Selain Peretz, praktis hanya Guereirro saja yang merupakan pemain pelapis. Laimer, Kane dan Kim Min Jae merupakan pemain inti di lini tengah, depan dan belakang.
Satu nama lagi, yakni Eric Dier, datang di bursa transfer musim dingin sebagai pemain pinjaman. Eks rekan setim Harry Kane di Tottenham Hotspur ini diproyeksi melapis lini tengah dan belakang.
Sebagai tim yang dominan di Bundesliga Jerman, pragmatisme Die Roten cukup bisa  dimengerti. Mereka tak ingin berputar-putar dengan mengorbitkan pemain muda hanya untuk dijual mahal, karena tujuan akhirnya bukan hanya jual-beli pemain, tapi juga meraih trofi di dalam negeri, dan kompetitif di Eropa.
Soal belanja pemain, tim dari Bavaria ini sudah lama dikritik, karena hobi menggembosi tim rival. Selain Borussia Dortmund, RB Leipzig belakangan juga menjadi "langganan" Bayern belanja pemain, dengan nama-nama seperti Dayot Upamecano dan Konrad Laimer menjadi contoh terbaru.
Secara strategi, kebiasaan ini merupakan satu cara simpel dalam menjaga dominasi di liga. Makanya, Bayern bagai tanpa lawan sebanding di liga, khususnya dalam sedekade terakhir.
Tapi, untuk musim 2023-2024, kritik itu sedikit hilang, karena kedatangan Kim Min Jae, Harry Kane dan Eric Dier. Selain itu, Bundesliga Jerman juga kedatangan tim Bayer Leverkusen yang sedang moncer di bawah arahan Xabi Alonso.

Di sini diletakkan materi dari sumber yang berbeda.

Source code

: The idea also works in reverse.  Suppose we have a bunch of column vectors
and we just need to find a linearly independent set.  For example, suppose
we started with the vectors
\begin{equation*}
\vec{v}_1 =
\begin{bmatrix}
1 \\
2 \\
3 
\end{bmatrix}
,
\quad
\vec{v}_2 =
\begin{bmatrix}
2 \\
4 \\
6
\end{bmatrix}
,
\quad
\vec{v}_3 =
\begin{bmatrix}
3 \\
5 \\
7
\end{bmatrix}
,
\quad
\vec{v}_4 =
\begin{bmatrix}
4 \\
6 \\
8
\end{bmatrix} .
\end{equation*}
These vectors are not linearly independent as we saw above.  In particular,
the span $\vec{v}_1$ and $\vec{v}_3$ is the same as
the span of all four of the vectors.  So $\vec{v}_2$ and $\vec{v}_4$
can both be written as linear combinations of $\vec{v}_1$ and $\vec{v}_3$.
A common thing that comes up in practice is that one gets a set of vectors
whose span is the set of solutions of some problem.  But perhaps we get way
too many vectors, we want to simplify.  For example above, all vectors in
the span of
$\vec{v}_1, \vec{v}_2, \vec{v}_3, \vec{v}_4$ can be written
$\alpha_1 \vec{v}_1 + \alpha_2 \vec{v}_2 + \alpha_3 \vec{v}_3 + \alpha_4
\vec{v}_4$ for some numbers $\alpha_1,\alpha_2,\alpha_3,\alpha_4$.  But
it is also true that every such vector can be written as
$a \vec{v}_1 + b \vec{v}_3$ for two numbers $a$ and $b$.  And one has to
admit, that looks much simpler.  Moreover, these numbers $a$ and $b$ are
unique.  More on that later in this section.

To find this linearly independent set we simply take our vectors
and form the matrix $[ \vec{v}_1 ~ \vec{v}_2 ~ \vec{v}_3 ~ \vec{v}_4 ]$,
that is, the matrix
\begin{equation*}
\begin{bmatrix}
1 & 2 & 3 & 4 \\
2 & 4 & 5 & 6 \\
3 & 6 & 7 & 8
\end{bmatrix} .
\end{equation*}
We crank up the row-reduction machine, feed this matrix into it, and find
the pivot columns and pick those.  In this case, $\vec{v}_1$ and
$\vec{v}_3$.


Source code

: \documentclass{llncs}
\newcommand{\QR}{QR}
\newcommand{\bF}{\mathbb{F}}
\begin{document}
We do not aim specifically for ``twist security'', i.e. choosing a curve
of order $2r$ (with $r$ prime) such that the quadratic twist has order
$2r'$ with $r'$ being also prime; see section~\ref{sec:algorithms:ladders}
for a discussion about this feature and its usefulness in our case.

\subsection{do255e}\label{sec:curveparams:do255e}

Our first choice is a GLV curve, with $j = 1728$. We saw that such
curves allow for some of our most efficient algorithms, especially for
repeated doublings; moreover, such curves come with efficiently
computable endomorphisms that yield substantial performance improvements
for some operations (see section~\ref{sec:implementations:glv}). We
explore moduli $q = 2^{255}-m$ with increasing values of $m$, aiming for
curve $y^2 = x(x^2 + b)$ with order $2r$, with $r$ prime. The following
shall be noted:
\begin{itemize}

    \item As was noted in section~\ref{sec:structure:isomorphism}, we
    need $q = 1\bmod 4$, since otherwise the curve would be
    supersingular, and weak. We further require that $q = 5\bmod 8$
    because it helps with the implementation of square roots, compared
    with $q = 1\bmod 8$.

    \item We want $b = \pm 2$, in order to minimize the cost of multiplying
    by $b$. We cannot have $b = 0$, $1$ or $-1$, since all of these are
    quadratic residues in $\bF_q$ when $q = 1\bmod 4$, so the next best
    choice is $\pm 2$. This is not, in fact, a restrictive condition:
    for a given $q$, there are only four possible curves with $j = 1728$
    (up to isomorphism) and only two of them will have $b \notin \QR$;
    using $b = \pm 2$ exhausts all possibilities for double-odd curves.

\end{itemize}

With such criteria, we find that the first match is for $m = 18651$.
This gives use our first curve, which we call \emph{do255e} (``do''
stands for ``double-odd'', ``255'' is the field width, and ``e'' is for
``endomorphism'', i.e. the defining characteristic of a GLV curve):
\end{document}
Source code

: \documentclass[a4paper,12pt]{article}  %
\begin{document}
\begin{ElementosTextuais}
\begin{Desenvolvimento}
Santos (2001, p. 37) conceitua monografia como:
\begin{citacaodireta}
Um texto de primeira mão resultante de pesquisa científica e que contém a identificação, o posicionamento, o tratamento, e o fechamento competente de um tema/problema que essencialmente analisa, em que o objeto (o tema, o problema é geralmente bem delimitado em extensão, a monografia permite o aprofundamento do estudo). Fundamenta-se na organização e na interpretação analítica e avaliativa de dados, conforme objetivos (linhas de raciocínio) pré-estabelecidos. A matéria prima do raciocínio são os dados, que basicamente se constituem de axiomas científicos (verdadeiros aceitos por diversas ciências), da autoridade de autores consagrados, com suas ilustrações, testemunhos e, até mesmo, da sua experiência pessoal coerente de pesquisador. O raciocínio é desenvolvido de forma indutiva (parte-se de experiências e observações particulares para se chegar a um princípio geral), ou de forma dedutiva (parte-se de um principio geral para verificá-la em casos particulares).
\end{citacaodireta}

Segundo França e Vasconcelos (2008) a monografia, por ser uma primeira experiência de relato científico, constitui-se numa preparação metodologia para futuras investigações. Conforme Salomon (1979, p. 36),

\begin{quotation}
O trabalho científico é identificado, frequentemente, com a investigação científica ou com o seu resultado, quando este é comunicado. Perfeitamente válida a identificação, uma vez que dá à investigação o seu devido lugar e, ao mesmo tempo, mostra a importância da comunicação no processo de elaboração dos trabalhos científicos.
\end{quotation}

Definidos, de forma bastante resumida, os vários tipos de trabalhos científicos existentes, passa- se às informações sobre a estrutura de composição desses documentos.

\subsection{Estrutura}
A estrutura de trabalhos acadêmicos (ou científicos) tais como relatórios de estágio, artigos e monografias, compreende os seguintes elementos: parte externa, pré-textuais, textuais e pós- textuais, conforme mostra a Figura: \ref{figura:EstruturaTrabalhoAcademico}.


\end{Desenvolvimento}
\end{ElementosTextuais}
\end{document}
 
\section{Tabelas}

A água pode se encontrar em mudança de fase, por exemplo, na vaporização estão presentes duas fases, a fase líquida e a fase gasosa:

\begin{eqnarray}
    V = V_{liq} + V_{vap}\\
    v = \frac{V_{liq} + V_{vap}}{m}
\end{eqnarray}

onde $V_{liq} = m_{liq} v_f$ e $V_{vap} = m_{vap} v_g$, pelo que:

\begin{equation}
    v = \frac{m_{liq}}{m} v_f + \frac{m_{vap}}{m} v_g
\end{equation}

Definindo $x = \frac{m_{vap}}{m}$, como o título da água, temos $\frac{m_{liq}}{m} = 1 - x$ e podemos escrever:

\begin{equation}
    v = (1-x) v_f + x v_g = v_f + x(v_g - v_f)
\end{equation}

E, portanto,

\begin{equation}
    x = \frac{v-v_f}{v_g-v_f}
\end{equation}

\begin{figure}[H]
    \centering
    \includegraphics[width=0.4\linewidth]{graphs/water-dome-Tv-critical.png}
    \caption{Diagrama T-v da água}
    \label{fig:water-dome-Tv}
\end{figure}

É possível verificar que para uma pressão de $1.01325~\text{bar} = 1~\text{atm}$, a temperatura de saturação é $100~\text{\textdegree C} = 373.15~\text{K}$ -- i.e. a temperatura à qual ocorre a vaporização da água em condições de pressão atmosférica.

Sampai jeda musim dingin, Die Werkself masih menjadi satu-satunya tim yang belum pernah kalah di liga. Tapi, catatan belum pernah juara liga dan julukan "Neverkusen" di masa lalu masih menjadi satu tantangan psikologis terbesar buat Florian Wirtz dkk.
Situasinya berbeda dengan Bayern, yang secara tim lebih berpengalaman, dan sangat fokus pada target. Mereka punya standar yang jelas dan relatif tak berubah. Kalaupun ditinggal pemain bintang, selalu ada pengganti sepadan, seperti pada kasus Harry Kane, yang datang sebagai pengganti ideal Robert Lewandowski.Â
Ini sangat berbeda dengan kebanyakan tim Bundesliga Jerman, yang belakangan terlalu asyik menjual mahal pemain bintang, tapi terjebak dalam siklus "membangun tim tanpa henti".
Akibatnya, disaat tim lain masih konsisten dengan inkonsistensi mereka, Bayern Munich mampu meraih titel liga, sampai membuat kompetisi Bundesliga Jerman terasa membosankan. Saking dominannya, sampai muncul anekdot "Semua akan Bayern pada waktunya" di Bundesliga Jerman.
Untungnya, di balik sisi membosankan itu, Thomas Muller dkk masih konsisten menjadi wakil Jerman di Eropa, dan ikut andil menjaga koefisien liga tetap berada di peringkat empat besar terbaik di koefisien UEFA.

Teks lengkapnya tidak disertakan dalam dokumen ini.